Records supplied START
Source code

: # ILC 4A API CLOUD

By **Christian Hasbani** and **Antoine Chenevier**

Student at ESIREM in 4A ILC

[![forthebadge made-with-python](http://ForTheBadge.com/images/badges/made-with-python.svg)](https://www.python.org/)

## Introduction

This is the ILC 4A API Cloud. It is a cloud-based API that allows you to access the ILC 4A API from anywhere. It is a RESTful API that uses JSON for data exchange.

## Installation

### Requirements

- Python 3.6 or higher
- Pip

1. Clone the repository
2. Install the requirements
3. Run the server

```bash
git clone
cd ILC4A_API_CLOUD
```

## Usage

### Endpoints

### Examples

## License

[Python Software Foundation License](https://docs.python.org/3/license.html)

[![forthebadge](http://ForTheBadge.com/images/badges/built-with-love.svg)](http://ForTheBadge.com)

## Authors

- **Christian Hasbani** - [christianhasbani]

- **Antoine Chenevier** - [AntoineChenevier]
Records supplied END
**Task brief:** Make a copy of each line in the records above that has the word "Christian".

**Expected answer:**
By **Christian Hasbani** and **Antoine Chenevier**
- **Christian Hasbani** - [christianhasbani]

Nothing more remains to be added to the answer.